His view was shared by professor Roberto De Mattei, a Church historian and president of the Rome-based Lepanto Foundation, who said the Fifth Commandment prohibits the killing of the innocent, but no divine law requires welcoming the immigrant, especially when such persons harbor views antithetical to Christianity.


Gnosticism and Pelagianism

The second element in the document causing vigorous debate relates to what the Pope describes as two “subtle enemies” to achieving sanctity — the heresies of Gnosticism and Pelagianism.

Today’s gnostics, he writes, “judge others based on their ability to understand the complexity of certain doctrines.” They also “reduce Jesus’ teaching to a cold and harsh logic that seeks to dominate everything.”
On contemporary pelagianism, the Pope says this involves telling the weak that “all things can be accomplished with God’s grace,” while giving the idea that “all things are possible by the human will” and failing to realize “that ‘not everyone can do everything.’”
The “new pelagians,” he continues, have an “obsession with the law,” a “punctilious concern for the Church’s liturgy, doctrine and prestige,” and “give excessive importance to certain rules,” rather than wishing to spread the “beauty and joy of the Gospel and seeking out the lost.”
The Holy Father asks that the Church be “set free” from these two heresies blocking the “path to holiness.”

Seifert criticizes Francis for vaguely identifying rigorism with orthodoxy in these passages.

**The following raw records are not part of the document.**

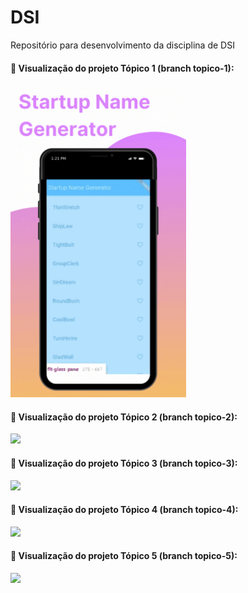 # DSI
Repositório para desenvolvimento da disciplina de DSI

#### 📌 Visualização do projeto Tópico 1 (branch topico-1):

<p align="left">
  <img height="500em" src="/src/topico1.gif">
</p>

#### 📌 Visualização do projeto Tópico 2 (branch topico-2):

<p align="left">
  <img height="500em" src="/src/topico2.gif">
</p>

#### 📌 Visualização do projeto Tópico 3 (branch topico-3):

<p align="left">
  <img height="500em" src="/src/topico3.gif">
</p>

#### 📌 Visualização do projeto Tópico 4 (branch topico-4):

<p align="left">
  <img height="500em" src="/src/topico4.gif">
</p>

#### 📌 Visualização do projeto Tópico 5 (branch topico-5):

<p align="left">
  <img height="500em" src="/src/topico5.gif">
</p>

But Seifert hopes the “noble moral tenor” of the document as a whole indicates that Francis implicitly rejects the “new papal moral theological paradigm” of such theologians as Father Maurizio Chiodi, who recently used the Pope’s exhortation on the family, Amoris Laetitia, to argue there is nothing “intrinsically immoral” about contraception.

Others take a darker view. Pierantoni said the document has “beautiful and useful pages about holiness,” but he considers the section on Gnosticism and Pelagianism “central” to the exhortation and its “weakest and most dangerous” part.

He sees it as directed at those who adhere to “orthodox doctrine and commandments” — a “counterattack” against the cardinals who issued the dubia (a requested clarification of parts of Amoris Laetitia) and against those who issued the filial correction last year, accusing the Pope of spreading heresy, especially through Amoris Laetitia and its interpretations.

Pierantoni said such attacks on defenders of orthodoxy serve to “support the error of situational ethics,” which denies the existence of intrinsically evil acts — something he believes is the “principal heresy of our times.”
Both Pierantoni and De Mattei say the Gnostic and Pelagian characteristics Francis describes have nothing to do with true Gnostics and Pelagians but, according to De Mattei, distort “the foundations of authentic Christian spirituality.”

The pelagian, De Mattei said, is someone who believes he can be saved by his own strength, without God’s grace, whereas Francis’ definition is of someone who erroneously believes grace helps him to observe divine law in all circumstances and without exception — an “unrealistic ideal,” according to the Pope, a belief which De Mattei believes is no different from what Martin Luther thought.

Pierantoni, who noted that the Ten Commandments are never mentioned in the text, called the Pope’s use of the label “pelagian” “preposterous” and “grotesque,” as Francis applies it to people who “speak warmly of God’s grace.” 

As for the term “gnostic,” Pierantoni said it is “gratuitously attributed” to those who “oppose situation ethics” and who insist there are intrinsically evil acts and divine commandments that cannot be changed.